知らないと危険!海外口座に関する税務リスク
「海外口座は税金がかからない」の誤解
「海外に資産を動かせば、日本の税金はかからない」と考える方もいますが、これは大きな誤解です。日本の税制では、日本に居住している限り、海外で得た収益も国内所得と同じように課税されます。そのため、海外銀行口座で得た利息や配当金、投資収益を申告しない場合、無申告加算税や延滞税の対象となる可能性があります。
ペナルティの種類 | 内容 | 税率・影響 |
---|---|---|
無申告加算税 | 申告期限を過ぎて申告した場合に課される追加税 | 税額の5%〜30% |
延滞税 | 申告・納付が遅れた場合に発生する税金 | 年率最大14.6%(遅延日数による) |
重加算税 | 虚偽申告や隠ぺい工作をした場合に適用 | 無申告加算税より重い税率(35%〜40%) |
刑事罰 | 悪質な脱税が認められた場合に適用 | 懲役刑または罰金 |
海外送金の注意点
海外の口座に資金を移動させる場合、個人間の送金に税金は発生しませんが、家族や知人の口座から資産を受け取った場合は、贈与とみなされます。また、100万円を超える送金は金融機関から税務署に自動報告され、場合によっては税務調査の対象となることもあります。送金の目的を明確にし、必要な記録を残しておくことが重要です。
CRS(共通報告基準)による資産情報の把握

CRS(Common Reporting Standard)は、各国の税務当局が海外銀行の口座情報を自動的に共有する制度です。OECD(経済協力開発機構)が策定し、日本を含む100カ国以上が導入しています。CRSのもとでは、各国の金融機関が口座情報を自動的に税務当局へ報告し、日本の税務署も海外口座の資産情報を取得できる仕組みになっています。そのため、海外口座に資産を預けていても、日本で申告を怠ると無申告が発覚するリスクがあります。
CRS導入国の例
CRSに参加している国は100カ国以上に及び、以下のような主要な金融センターも含まれています。

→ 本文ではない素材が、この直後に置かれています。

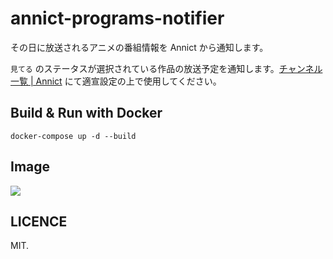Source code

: # annict-programs-notifier
その日に放送されるアニメの番組情報を Annict から通知します。

`見てる` のステータスが選択されている作品の放送予定を通知します。[チャンネル一覧 | Annict](https://annict.com/channels) にて適宣設定の上で使用してください。

## Build & Run with Docker
`docker-compose up -d --build`

## Image
![](https://i.imgur.com/gP7GjNe.png)

## LICENCE
MIT.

なお、アメリカはCRSに未参加ですが、FATCA(外国口座税務コンプライアンス法)により、日本を含む各国の金融機関と情報交換が行われています。
地域 | 主な導入国 |
---|---|
アジア | 日本、中国、香港、シンガポール、韓国 |
北米 | カナダ、メキシコ(※アメリカは未参加) |
ヨーロッパ | イギリス、ドイツ、フランス、スイス、オランダ |
中東・オセアニア | UAE(ドバイ)、オーストラリア、ニュージーランド |
オフショア金融地域 | ケイマン諸島、バハマ、ルクセンブルク、ジャージー |
海外口座を持つ人がすべき税務対策
海外口座で得た収益は、適切に確定申告することが重要です。特に、海外資産の利益に関する確定申告や、国外財産の状況を報告する『国外財産調書』について把握し、正しく申告しましょう。
海外口座の利益に対する確定申告
日本では、海外銀行口座で得た利息や配当、投資収益も、国内所得と同様に確定申告の対象です。特に、海外口座の取引明細を正確に記録し、正しく申告することが重要です。海外で課税された場合は、二重課税を防ぐために「外国税額控除」を活用し、日本の税額を調整することも可能です。なお、年収2,000万円以下の給与所得者で、給与以外の所得が年間20万円以下の場合、確定申告は不要です。
国外財産調書の提出
国外財産調書とは、12月31日時点で5,000万円を超える国外財産を保有する日本の居住者に提出義務がある書類です。対象資産には、海外銀行口座の残高、海外不動産、外国株式などが含まれます。国外財産調書の未提出や虚偽の申告が発覚すると、加算税や罰則が科される可能性があります。特に、故意に申告しなかった場合や、意図的に財産を隠した場合は、重加算税(最大40%)が適用されることもあるため、海外資産の管理には、正確な記録と適切な申告が不可欠です。
海外口座の税金に関するQ&A
Q1.海外に住んでいるなら日本の税金は関係ない?
海外に居住している場合、日本の税金が適用されないと考える方もいますが、課税対象かどうかは「居住要件」によって決まります。税務上の「非居住者」と認められるには、一定期間以上海外に居住し、日本に生活の拠点がないことを証明する必要があるためです。たとえ海外に住んでいても、日本に家族が住んでいたり、頻繁に帰国している場合は「日本の居住者」とみなされる可能性があり、海外所得も課税対象となるため注意が必要です。
Q2.海外口座の資金を日本に戻すと税金がかかる?
海外口座の資金を日本に送金するだけでは、直接的な課税はありません。しかし、海外口座で得た利息や配当金、株の売却益、通貨の為替差益などが無申告の場合、税務調査で指摘される可能性があります。特に、過去の未申告所得が発覚した場合、追徴課税や罰則の対象となることもあるため、事前の適切な申告が重要です。また、海外資産を日本へ戻す際には、資産の出どころや所得の証明が求められる場合があるため、詳細な記録を残しておくと安心です。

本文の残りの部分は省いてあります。